The bone tossed going over the peak of a sand hill. It was the lower right of the rear most axle. 3" ratchet straps were able to pull it back into location, but I could not get the arm back on. So I used a 3" ratchet strap in each the forward and rear direction to hold the axle there, and it held fine, including leaving the off road park and the hour drive home.

Seems like the newer ball joint type are double the cost of the stock replacement ends. Strongest solution may be to buy 12 new stock ends, and drill and tap them for a large bolt and washer before installation. Then they are new, and have the retention washer on them.

I'm really trying to understand why stock did not use the ball joint type. The stock one can not rotate, it just puts torsional force on the rubber. Why would they want it this way? Seperation is bound to happen then. For this reason, is why I am still partially considering the ball joint type.

This really is one of the only weak links of these trucks. I don't haul much weight, but I do off road it and don't want to be scared to go over something, so it is getting improved one way or another as to not happen again.


Active member
Steel Soldiers Supporter
Yup. Sucks when it happens, and you get super nervous even with new ones back on for a little bit. I still listen for the wheels rubbing when the axle twisted on mine. Yuck. Then I got extra LEO attention while I was on the side of the road. I have yet to install / weld the washers, and need to.

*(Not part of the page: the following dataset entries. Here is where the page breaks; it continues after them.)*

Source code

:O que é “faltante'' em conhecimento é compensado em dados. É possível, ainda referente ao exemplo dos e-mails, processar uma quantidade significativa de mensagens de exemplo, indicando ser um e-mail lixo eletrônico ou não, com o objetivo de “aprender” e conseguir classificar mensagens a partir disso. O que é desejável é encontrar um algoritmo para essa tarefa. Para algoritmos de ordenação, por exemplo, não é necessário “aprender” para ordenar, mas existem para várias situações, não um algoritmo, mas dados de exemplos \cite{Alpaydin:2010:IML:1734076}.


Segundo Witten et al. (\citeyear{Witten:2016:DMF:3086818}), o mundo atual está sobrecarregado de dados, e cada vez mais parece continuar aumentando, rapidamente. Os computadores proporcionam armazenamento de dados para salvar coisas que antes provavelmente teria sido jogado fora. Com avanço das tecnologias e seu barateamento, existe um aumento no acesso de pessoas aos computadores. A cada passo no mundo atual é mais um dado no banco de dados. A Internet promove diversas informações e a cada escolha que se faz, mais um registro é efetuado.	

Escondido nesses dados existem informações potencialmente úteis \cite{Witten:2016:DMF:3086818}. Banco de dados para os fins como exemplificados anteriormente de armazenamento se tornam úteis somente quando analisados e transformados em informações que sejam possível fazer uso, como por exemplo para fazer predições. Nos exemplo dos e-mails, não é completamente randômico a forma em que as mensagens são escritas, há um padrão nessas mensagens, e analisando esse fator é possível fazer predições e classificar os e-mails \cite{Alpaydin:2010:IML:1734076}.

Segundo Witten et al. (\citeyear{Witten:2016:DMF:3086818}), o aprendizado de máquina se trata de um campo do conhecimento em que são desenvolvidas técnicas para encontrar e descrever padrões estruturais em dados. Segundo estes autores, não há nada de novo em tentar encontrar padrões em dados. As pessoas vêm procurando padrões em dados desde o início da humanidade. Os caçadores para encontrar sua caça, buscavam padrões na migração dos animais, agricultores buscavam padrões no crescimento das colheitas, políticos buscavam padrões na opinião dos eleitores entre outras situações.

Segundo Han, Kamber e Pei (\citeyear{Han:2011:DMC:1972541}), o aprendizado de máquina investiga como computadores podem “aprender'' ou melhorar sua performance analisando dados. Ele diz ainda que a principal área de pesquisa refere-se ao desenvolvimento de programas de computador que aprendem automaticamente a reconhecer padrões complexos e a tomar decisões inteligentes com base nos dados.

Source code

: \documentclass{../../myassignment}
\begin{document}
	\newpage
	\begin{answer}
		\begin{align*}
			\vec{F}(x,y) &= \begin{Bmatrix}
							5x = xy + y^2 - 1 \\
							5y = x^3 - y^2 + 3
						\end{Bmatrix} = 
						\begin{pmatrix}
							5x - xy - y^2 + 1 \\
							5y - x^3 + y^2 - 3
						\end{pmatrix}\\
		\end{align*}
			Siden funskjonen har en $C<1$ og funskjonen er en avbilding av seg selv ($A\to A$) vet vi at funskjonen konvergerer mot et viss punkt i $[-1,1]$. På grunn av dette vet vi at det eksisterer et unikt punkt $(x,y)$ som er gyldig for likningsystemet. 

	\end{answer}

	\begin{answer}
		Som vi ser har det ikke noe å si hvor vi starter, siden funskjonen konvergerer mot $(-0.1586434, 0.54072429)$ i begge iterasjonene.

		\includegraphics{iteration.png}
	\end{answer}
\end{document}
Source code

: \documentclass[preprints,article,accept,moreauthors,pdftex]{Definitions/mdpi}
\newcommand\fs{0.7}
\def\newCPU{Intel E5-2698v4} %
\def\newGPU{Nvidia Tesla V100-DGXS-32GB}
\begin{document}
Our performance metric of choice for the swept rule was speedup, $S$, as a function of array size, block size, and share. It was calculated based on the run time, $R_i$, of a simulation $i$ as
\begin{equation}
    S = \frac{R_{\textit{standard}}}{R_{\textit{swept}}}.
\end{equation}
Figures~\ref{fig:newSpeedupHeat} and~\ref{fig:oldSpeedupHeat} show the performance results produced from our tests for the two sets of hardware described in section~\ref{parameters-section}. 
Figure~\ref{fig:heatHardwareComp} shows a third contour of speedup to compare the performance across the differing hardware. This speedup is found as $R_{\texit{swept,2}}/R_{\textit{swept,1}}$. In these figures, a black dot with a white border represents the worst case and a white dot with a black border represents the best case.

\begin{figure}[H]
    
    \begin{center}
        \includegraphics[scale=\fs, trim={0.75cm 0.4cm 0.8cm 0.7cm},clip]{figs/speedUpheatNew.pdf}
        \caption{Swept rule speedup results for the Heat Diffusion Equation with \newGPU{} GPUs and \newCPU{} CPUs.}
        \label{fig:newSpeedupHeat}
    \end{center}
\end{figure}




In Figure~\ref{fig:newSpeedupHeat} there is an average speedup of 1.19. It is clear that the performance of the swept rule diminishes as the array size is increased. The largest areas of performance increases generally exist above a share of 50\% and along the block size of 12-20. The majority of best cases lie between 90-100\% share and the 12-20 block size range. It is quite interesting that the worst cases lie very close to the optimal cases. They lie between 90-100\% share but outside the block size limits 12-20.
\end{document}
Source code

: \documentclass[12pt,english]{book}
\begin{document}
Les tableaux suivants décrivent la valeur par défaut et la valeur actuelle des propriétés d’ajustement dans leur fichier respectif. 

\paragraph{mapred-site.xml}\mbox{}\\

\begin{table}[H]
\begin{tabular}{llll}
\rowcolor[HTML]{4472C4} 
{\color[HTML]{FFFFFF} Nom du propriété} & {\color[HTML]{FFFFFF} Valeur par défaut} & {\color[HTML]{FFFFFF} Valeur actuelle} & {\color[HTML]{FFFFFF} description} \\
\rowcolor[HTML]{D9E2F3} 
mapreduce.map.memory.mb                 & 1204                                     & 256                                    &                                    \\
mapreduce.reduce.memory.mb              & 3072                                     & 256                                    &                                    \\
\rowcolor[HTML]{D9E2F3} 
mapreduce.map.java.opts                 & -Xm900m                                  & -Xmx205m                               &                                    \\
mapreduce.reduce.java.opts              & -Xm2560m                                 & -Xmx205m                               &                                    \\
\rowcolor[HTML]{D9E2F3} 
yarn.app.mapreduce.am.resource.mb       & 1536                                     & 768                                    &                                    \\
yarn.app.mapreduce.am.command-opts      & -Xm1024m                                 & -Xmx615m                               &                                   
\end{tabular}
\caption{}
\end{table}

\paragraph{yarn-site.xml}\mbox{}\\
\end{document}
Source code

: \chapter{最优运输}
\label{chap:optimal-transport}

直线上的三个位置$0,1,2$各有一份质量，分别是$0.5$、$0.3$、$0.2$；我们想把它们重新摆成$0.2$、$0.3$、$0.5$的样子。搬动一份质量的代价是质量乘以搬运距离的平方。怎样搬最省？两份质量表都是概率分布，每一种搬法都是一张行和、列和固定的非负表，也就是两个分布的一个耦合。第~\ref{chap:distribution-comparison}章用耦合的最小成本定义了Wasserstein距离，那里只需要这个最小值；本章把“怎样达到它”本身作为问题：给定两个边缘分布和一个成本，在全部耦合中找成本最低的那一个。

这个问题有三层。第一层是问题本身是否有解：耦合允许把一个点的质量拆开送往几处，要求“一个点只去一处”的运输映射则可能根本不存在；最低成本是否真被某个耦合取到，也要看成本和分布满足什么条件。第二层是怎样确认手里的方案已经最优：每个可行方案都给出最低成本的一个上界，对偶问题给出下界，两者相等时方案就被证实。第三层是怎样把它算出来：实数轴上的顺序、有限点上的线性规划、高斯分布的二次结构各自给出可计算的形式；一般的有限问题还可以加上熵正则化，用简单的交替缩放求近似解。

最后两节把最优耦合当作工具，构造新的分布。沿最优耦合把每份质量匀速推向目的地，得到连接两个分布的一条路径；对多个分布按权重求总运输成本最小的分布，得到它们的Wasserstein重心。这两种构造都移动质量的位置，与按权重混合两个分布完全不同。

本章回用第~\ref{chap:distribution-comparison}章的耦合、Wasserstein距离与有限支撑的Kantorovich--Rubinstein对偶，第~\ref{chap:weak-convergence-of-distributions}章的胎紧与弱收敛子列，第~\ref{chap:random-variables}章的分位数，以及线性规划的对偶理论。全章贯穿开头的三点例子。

I still have a bag of cad cotter pins if you need some or can point you where I got some.

Csm Davis

Well-known member
Steel Soldiers Supporter
Hattiesburg, Mississippi
Dang, tough crowd! Ive been dreading this scenario, how did you throw yours? Gimpyrob also had some cool drilled and tapped ends on his deuce at Haspin, sounds like the same as Tom has. This is another thing on my to do list, that probably wont happen until it "HAPPENS"...
Yeah last one I threw was on a wrecker pulling a wheelie while pulling a wrecker up a hill diagonally, I think my response was well crap.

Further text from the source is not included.